As we know, just about everyone in the smartphone industry is suing everyone else. Microsoft is suing Motorola (which has been bought by Google) over patent issues involving Motorola's Android phones. Google stepped in last week and filed a motion to block Microsoft's Android Expert, Mr. Robert Stevenson, from testifying. Google asserted the claim that Microsoft violated confidentiality agreements and disclosed source codes to Mr. Stevenson.  Source codes on an operating system everyone thought was open sourced.

The U.S. International Trade Commission Judge handed down his ruling on Google's motion and Google got the short end of the stick.  However, the ruling may have opened the door for more litigation.

Judge Theodore Essex denied the motion stating that only parties in a complaint are allowed to move for sanctions. The Judge wrote,

"Google has not set forth any legal support for the proposition that a non-party may move for sanctions."
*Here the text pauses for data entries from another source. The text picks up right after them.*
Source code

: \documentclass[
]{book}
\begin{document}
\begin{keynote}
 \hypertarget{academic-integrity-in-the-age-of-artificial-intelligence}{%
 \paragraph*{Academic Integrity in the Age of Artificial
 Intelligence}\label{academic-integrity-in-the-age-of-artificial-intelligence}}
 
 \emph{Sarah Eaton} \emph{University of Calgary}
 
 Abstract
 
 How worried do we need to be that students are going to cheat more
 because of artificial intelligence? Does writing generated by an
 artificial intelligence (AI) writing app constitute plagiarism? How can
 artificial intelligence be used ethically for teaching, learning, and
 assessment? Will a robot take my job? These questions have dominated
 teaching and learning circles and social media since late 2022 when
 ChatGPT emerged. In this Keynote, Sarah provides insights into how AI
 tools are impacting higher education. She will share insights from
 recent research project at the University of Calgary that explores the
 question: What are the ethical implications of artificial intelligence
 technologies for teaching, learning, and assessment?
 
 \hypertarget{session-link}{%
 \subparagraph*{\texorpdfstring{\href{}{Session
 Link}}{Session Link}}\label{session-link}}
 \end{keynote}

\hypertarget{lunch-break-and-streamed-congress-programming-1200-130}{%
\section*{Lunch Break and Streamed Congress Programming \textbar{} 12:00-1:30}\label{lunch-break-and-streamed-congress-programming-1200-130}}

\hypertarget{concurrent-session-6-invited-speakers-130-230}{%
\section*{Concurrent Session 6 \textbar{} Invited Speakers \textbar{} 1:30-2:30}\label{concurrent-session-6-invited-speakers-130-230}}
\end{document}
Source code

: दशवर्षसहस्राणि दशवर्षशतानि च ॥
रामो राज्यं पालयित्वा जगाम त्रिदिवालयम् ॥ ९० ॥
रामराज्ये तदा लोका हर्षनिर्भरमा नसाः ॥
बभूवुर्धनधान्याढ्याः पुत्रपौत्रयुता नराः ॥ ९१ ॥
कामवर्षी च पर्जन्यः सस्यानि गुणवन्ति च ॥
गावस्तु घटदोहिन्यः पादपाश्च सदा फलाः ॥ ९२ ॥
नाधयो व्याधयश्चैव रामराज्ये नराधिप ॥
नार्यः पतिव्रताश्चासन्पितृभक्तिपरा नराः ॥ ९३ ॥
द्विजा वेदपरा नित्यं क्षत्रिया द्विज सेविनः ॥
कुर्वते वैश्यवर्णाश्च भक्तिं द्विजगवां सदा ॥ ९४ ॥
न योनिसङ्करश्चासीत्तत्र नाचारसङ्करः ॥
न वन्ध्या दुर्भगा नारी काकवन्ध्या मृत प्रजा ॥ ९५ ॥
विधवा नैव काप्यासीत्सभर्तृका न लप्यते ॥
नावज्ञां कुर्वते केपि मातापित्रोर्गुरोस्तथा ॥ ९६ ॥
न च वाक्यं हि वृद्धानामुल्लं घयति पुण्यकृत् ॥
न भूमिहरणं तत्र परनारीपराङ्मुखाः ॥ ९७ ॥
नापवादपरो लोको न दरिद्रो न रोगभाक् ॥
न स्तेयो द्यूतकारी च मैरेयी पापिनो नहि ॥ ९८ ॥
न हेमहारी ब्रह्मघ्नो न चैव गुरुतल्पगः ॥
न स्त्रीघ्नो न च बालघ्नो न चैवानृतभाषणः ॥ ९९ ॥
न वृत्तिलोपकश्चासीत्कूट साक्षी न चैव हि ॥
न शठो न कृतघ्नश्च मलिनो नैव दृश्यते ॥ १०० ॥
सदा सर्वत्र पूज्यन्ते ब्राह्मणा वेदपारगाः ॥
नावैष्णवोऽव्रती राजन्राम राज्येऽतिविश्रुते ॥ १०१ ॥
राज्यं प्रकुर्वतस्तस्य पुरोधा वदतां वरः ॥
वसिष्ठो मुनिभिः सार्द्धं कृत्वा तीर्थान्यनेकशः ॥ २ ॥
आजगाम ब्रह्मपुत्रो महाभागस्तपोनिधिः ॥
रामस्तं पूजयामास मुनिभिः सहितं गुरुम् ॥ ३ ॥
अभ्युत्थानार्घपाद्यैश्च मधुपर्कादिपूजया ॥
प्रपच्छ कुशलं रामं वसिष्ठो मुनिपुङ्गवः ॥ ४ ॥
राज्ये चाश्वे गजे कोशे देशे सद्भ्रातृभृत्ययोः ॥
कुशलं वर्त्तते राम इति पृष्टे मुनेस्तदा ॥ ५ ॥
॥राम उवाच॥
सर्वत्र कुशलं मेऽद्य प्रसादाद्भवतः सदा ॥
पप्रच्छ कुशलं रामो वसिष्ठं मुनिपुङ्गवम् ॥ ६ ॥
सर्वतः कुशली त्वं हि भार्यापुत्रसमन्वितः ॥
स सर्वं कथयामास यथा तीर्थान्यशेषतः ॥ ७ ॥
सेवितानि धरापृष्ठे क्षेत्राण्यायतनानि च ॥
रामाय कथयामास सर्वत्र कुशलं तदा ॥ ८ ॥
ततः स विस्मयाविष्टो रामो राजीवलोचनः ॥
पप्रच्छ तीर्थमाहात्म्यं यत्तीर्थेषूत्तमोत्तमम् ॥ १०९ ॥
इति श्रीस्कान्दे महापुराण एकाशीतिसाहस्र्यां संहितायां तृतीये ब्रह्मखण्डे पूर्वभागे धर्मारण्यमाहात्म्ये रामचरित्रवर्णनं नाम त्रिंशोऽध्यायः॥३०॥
So the expert witness can testify and the wheels of justice can continue to grind.  Still there are two things to watch with this case.

First, will Google file a seperate claim against Microsoft so they can become a "party" and seek sanctions against Microsoft?

Second, if it is ruled that Motorola has infringed on Microsoft patents and Google's Android hardware partners have to pay royalties to Microsoft, would the $12.5 billion deal have been a bust?